Depending on your attitude—mine is bad—it’s either eerie or heartening how easy it’s been to map real-life socializing on to the internet. Hanging out virtually is still hanging out, even if the fun is dulled by physical distance. We’re still checking in and flirting and riffing and gossiping and showing up to video call “birthday parties” out of a sense of pure obligation. It’s juUuuuuust close enough to the real thing to sustain some sense of connection to the people we care about. Think, absolute best case scenario, of the ‘This is fine’ dog with no flames, just a Nintendo Switch, an N95 mask (dude, c’mon, those are for healthcare workers!) and intrusive thoughts about shelling out for a premium Zoom account.
But high on my list of bratty little concerns is an itch that can’t be scratched by carefully mediated digital happy hours or Google Hangout karaoke: I long for the comforting feeling of meeting someone who absolutely fucking sucks.
What can compare to the rush of realizing, mid-conversation, that I’ve just met someone I’ll get to shit on to my friends? Paying attention to someone’s bad take on UBI to mockingly parrot it later? Don’t mind if I do!

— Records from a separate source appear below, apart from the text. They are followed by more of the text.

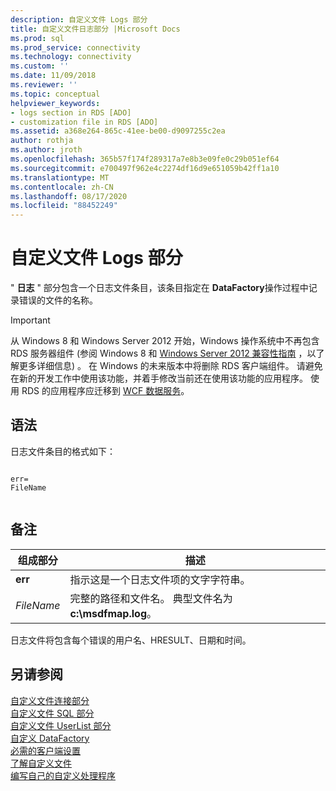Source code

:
 ```yaml
---
description: 自定义文件 Logs 部分
title: 自定义文件日志部分 |Microsoft Docs
ms.prod: sql
ms.prod_service: connectivity
ms.technology: connectivity
ms.custom: ''
ms.date: 11/09/2018
ms.reviewer: ''
ms.topic: conceptual
helpviewer_keywords:
- logs section in RDS [ADO]
- customization file in RDS [ADO]
ms.assetid: a368e264-865c-41ee-be00-d9097255c2ea
author: rothja
ms.author: jroth
ms.openlocfilehash: 365b57f174f289317a7e8b3e09fe0c29b051ef64
ms.sourcegitcommit: e700497f962e4c2274df16d9e651059b42ff1a10
ms.translationtype: MT
ms.contentlocale: zh-CN
ms.lasthandoff: 08/17/2020
ms.locfileid: "88452249"
---
```

# <a name="customization-file-logs-section"></a>自定义文件 Logs 部分
" **日志** " 部分包含一个日志文件条目，该条目指定在 **DataFactory**操作过程中记录错误的文件的名称。  
  
> [!IMPORTANT]
>  从 Windows 8 和 Windows Server 2012 开始，Windows 操作系统中不再包含 RDS 服务器组件 (参阅 Windows 8 和 [Windows Server 2012 兼容性指南](https://www.microsoft.com/download/details.aspx?id=27416) ，以了解更多详细信息) 。 在 Windows 的未来版本中将删除 RDS 客户端组件。 请避免在新的开发工作中使用该功能，并着手修改当前还在使用该功能的应用程序。 使用 RDS 的应用程序应迁移到 [WCF 数据服务](https://go.microsoft.com/fwlink/?LinkId=199565)。  
  
## <a name="syntax"></a>语法  
 日志文件条目的格式如下：  
  
```console
  
err=  
FileName  
  
```  
  
## <a name="remarks"></a>备注  
  
|组成部分|描述|  
|----------|-----------------|  
|**err**|指示这是一个日志文件项的文字字符串。|  
|*FileName*|完整的路径和文件名。 典型文件名为 **c:\msdfmap.log**。|  
  
 日志文件将包含每个错误的用户名、HRESULT、日期和时间。  
  
## <a name="see-also"></a>另请参阅  
 [自定义文件连接部分](../../../ado/guide/remote-data-service/customization-file-connect-section.md)   
 [自定义文件 SQL 部分](../../../ado/guide/remote-data-service/customization-file-sql-section.md)   
 [自定义文件 UserList 部分](../../../ado/guide/remote-data-service/customization-file-userlist-section.md)   
 [自定义 DataFactory](../../../ado/guide/remote-data-service/datafactory-customization.md)   
 [必需的客户端设置](../../../ado/guide/remote-data-service/required-client-settings.md)   
 [了解自定义文件](../../../ado/guide/remote-data-service/understanding-the-customization-file.md)   
 [编写自己的自定义处理程序](../../../ado/guide/remote-data-service/writing-your-own-customized-handler.md)


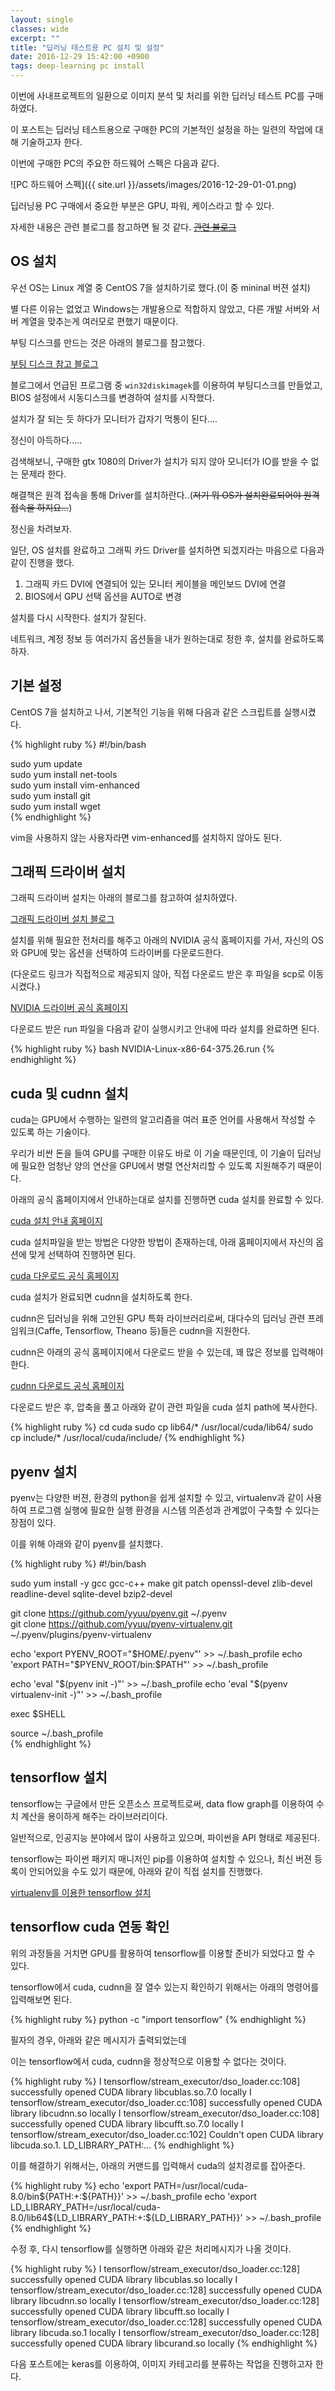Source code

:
 ```yaml
---
layout: single
classes: wide
excerpt: ""
title: "딥러닝 테스트용 PC 설치 및 설정"
date: 2016-12-29 15:42:00 +0900
tags: deep-learning pc install
---
```


이번에 사내프로젝트의 일환으로 이미지 분석 및 처리를 위한 딥러닝 테스트 PC를 구매하였다.

이 포스트는 딥러닝 테스트용으로 구매한 PC의 기본적인 설정을 하는 일련의 작업에 대해 기술하고자 한다.

이번에 구매한 PC의 주요한 하드웨어 스펙은 다음과 같다.  

![PC 하드웨어 스펙]({{ site.url }}/assets/images/2016-12-29-01-01.png)

딥러닝용 PC 구매에서 중요한 부분은 GPU, 파워, 케이스라고 할 수 있다.

자세한 내용은 관련 블로그를 참고하면 될 것 같다.
~~[관련 블로그]~~

## OS 설치

우선 OS는 Linux 계열 중 CentOS 7을 설치하기로 했다.(이 중 mininal 버젼 설치) 

별 다른 이유는 없었고 Windows는 개발용으로 적합하지 않았고, 다른 개발 서버와 서버 계열을 맞추는게 여러모로 편했기 때문이다.

부팅 디스크를 만드는 것은 아래의 블로그를 참고했다.

[부팅 디스크 참고 블로그]

블로그에서 언급된 프로그램 중 `win32diskimagek`를 이용하여 부팅디스크를 만들었고, BIOS 설정에서 시동디스크를 변경하여 설치를 시작했다.

설치가 잘 되는 듯 하다가 모니터가 갑자기 먹통이 된다....

정신이 아득하다.....

검색해보니, 구매한 gtx 1080의 Driver가 설치가 되지 않아 모니터가 IO를 받을 수 없는 문제라 한다.

해결책은 원격 접속을 통해 Driver를 설치하란다..(~~저기 뭐 OS가 설치완료되어야 원격 접속을 하지요...~~)

정신을 차려보자.

일단, OS 설치를 완료하고 그래픽 카드 Driver를 설치하면 되겠지라는 마음으로 다음과 같이 진행을 했다.

1. 그래픽 카드 DVI에 연결되어 있는 모니터 케이블을 메인보드 DVI에 연결
1. BIOS에서 GPU 선택 옵션을 AUTO로 변경

설치를 다시 시작한다. 설치가 잘된다.

네트워크, 계정 정보 등 여러가지 옵션들을 내가 원하는대로 정한 후, 설치를 완료하도록 하자.

## 기본 설정

CentOS 7을 설치하고 나서, 기본적인 기능을 위해 다음과 같은 스크립트를 실행시켰다.

{% highlight ruby %}
#!/bin/bash                                                                     

sudo yum update                                                                 
sudo yum install net-tools                                                      
sudo yum install vim-enhanced                                                   
sudo yum install git                                                            
sudo yum install wget       
{% endhighlight %}

vim을 사용하지 않는 사용자라면 vim-enhanced를 설치하지 않아도 된다.

## 그래픽 드라이버 설치

그래픽 드라이버 설치는 아래의 블로그를 참고하여 설치하였다.

[그래픽 드라이버 설치 블로그]

설치를 위해 필요한 전처리를 해주고 아래의 NVIDIA 공식 홈페이지를 가서, 자신의 OS와 GPU에 맞는 옵션을 선택하여 드라이버를 다운로드한다.

(다운로드 링크가 직접적으로 제공되지 않아, 직접 다운로드 받은 후 파일을 scp로 이동시켰다.)

[NVIDIA 드라이버 공식 홈페이지]

다운로드 받은 run 파일을 다음과 같이 실행시키고 안내에 따라 설치를 완료하면 된다.

{% highlight ruby %}
bash NVIDIA-Linux-x86-64-375.26.run
{% endhighlight %}

## cuda 및 cudnn 설치

cuda는 GPU에서 수행하는 일련의 알고리즘을 여러 표준 언어를 사용해서 작성할 수 있도록 하는 기술이다.

우리가 비싼 돈을 들여 GPU를 구매한 이유도 바로 이 기술 때문인데, 이 기술이 딥러닝에 필요한 엄청난 양의 연산을 GPU에서 병렬 연산처리할 수 있도록 지원해주기 때문이다.

아래의 공식 홈페이지에서 안내하는대로 설치를 진행하면 cuda 설치를 완료할 수 있다.

[cuda 설치 안내 홈페이지]

cuda 설치파일을 받는 방법은 다양한 방법이 존재하는데, 아래 홈페이지에서 자신의 옵션에 맞게 선택하여 진행하면 된다.

[cuda 다운로드 공식 홈페이지]

cuda 설치가 완료되면 cudnn을 설치하도록 한다.

cudnn은 딥러닝을 위해 고안된 GPU 특화 라이브러리로써, 대다수의 딥러닝 관련 프레임워크(Caffe, Tensorflow, Theano 등)들은 cudnn을 지원한다.

cudnn은 아래의 공식 홈페이지에서 다운로드 받을 수 있는데, 꽤 많은 정보를 입력해야 한다.

[cudnn 다운로드 공식 홈페이지]

다운로드 받은 후, 압축을 풀고 아래와 같이 관련 파일을 cuda 설치 path에 복사한다.

{% highlight ruby %}
cd cuda
sudo cp lib64/* /usr/local/cuda/lib64/
sudo cp include/* /usr/local/cuda/include/
{% endhighlight %}
 
## pyenv 설치

pyenv는 다양한 버젼, 환경의 python을 쉽게 설치할 수 있고, virtualenv과 같이 사용하여 프로그램 실행에 필요한 실행 환경을 시스템 의존성과 관계없이 구축할 수 있다는 장점이 있다.

이를 위해 아래와 같이 pyenv를 설치했다.

{% highlight ruby %}
#!/bin/bash                                                                        
                                                                                   
sudo yum install -y  gcc gcc-c++ make git patch openssl-devel zlib-devel readline-devel sqlite-devel bzip2-devel
                                                                                   
git clone https://github.com/yyuu/pyenv.git ~/.pyenv                               
git clone https://github.com/yyuu/pyenv-virtualenv.git ~/.pyenv/plugins/pyenv-virtualenv
                                                                                   
echo 'export PYENV_ROOT="$HOME/.pyenv"' >> ~/.bash_profile                         
echo 'export PATH="$PYENV_ROOT/bin:$PATH"' >> ~/.bash_profile                      
                                                                                   
echo 'eval "$(pyenv init -)"' >> ~/.bash_profile                                   
echo 'eval "$(pyenv virtualenv-init -)"' >> ~/.bash_profile                        
                                                                                   
exec $SHELL                                                                        
                                                                                   
source ~/.bash_profile   
{% endhighlight %}

## tensorflow 설치

tensorflow는 구글에서 만든 오픈소스 프로젝트로써, data flow graph를 이용하여 수치 계산을 용이하게 해주는 라이브러리이다.

일반적으로, 인공지능 분야에서 많이 사용하고 있으며, 파이썬을 API 형태로 제공된다.

tensorflow는 파이썬 패키지 매니저인 pip를 이용하여 설치할 수 있으나, 최신 버젼 등록이 안되어있을 수도 있기 때문에, 아래와 같이 직접 설치를 진행했다.

[virtualenv를 이용한 tensorflow 설치]

## tensorflow cuda 연동 확인

위의 과정들을 거치면 GPU를 활용하여 tensorflow를 이용할 준비가 되었다고 할 수 있다.

tensorflow에서 cuda, cudnn을 잘 열수 있는지 확인하기 위해서는 아래의 명령어를 입력해보면 된다.

{% highlight ruby %}
python -c "import tensorflow"
{% endhighlight %}

필자의 경우, 아래와 같은 메시지가 출력되었는데

이는 tensorflow에서 cuda, cudnn을 정상적으로 이용할 수 없다는 것이다. 

{% highlight ruby %}
I tensorflow/stream_executor/dso_loader.cc:108] successfully opened CUDA library libcublas.so.7.0 locally
I tensorflow/stream_executor/dso_loader.cc:108] successfully opened CUDA library libcudnn.so locally
I tensorflow/stream_executor/dso_loader.cc:108] successfully opened CUDA library libcufft.so.7.0 locally
I tensorflow/stream_executor/dso_loader.cc:102] Couldn't open CUDA library libcuda.so.1. LD_LIBRARY_PATH:...
{% endhighlight %}

이를 해결하기 위해서는, 아래의 커맨드를 입력해서 cuda의 설치경로를 잡아준다.

{% highlight ruby %}
echo 'export PATH=/usr/local/cuda-8.0/bin${PATH:+:${PATH}}' >> ~/.bash_profile
echo 'export LD_LIBRARY_PATH=/usr/local/cuda-8.0/lib64${LD_LIBRARY_PATH:+:${LD_LIBRARY_PATH}}' >> ~/.bash_profile
{% endhighlight %}

수정 후, 다시 tensorflow를 실행하면 아래와 같은 처리메시지가 나올 것이다.

{% highlight ruby %}
I tensorflow/stream_executor/dso_loader.cc:128] successfully opened CUDA library libcublas.so locally
I tensorflow/stream_executor/dso_loader.cc:128] successfully opened CUDA library libcudnn.so locally
I tensorflow/stream_executor/dso_loader.cc:128] successfully opened CUDA library libcufft.so locally
I tensorflow/stream_executor/dso_loader.cc:128] successfully opened CUDA library libcuda.so.1 locally
I tensorflow/stream_executor/dso_loader.cc:128] successfully opened CUDA library libcurand.so locally
{% endhighlight %}

다음 포스트에는 keras를 이용하여, 이미지 카테고리를 분류하는 작업을 진행하고자 한다.


[관련 블로그]: http://tmmse.xyz/gpureccom/
[부팅 디스크 참고 블로그]: http://www.definejava.net/61
[NVIDIA 드라이버 공식 홈페이지]: http://www.nvidia.co.kr/Download/index.aspx?lang=kr
[그래픽 드라이버 설치 블로그]: http://sunyzero.tistory.com/218
[cuda 설치 안내 홈페이지]: http://docs.nvidia.com/cuda/cuda-installation-guide-linux/index.html#package-manager-installation
[cuda 다운로드 공식 홈페이지]: https://developer.nvidia.com/cuda-downloads 
[cudnn 다운로드 공식 홈페이지]: https://developer.nvidia.com/cudnn
[virtualenv를 이용한 tensorflow 설치]: https://github.com/tensorflow/tensorflow/blob/master/tensorflow/g3doc/get_started/os_setup.md#virtualenv-installation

The feigned interest, the coughed out half-laughter, the desperate search for someone else to rope into a conversation about redlining, Westworld, Azealia Banks, whatever, all make for a hurts-so-good performance that’s impossible to match online.
People also suck on the internet, of course, but Online grants a veil of plausible deniability: maybe this person just loves to do bad tweets, maybe they’re actually super down to Earth despite their wanderlust-ass Instagram presence, maybe they’re stable even though they’re active on Facebook. In real life, though, there’s no mistaking the sweet rush that comes with realizing that oh, hell yes, I don’t have to try to impress this person because they fucking blow and I hate them.
My list of petty, selfish COVID grievances (what a phrase!) mostly revolves around the idyllic springtime memories I’m not making while we’re all cooped up in the Great Indoors. But I’m also thinking about all the people I’d hate who I haven’t met yet, and aching a little over all the laughs I could be sharing with my loved ones, at any would-be enemy’s expense.